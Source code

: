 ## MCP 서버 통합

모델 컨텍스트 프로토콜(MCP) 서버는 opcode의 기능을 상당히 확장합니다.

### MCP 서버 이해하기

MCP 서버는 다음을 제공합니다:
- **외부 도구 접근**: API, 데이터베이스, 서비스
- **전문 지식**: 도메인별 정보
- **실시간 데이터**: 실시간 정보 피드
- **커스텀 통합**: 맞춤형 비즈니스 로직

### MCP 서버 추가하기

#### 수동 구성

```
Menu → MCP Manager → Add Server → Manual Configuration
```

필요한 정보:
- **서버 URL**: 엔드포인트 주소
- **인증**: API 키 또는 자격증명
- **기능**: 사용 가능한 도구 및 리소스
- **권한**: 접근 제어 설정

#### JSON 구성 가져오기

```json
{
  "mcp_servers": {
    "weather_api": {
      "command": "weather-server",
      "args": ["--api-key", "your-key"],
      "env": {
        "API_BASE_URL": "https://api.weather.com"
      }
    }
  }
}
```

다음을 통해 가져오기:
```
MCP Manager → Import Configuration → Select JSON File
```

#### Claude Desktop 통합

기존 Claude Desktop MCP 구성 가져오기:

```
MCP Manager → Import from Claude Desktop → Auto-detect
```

※

Task requirements
Look through the data above and return each line where the string "가져오기" occurs.

Problem solution
#### JSON 구성 가져오기
다음을 통해 가져오기:
기존 Claude Desktop MCP 구성 가져오기:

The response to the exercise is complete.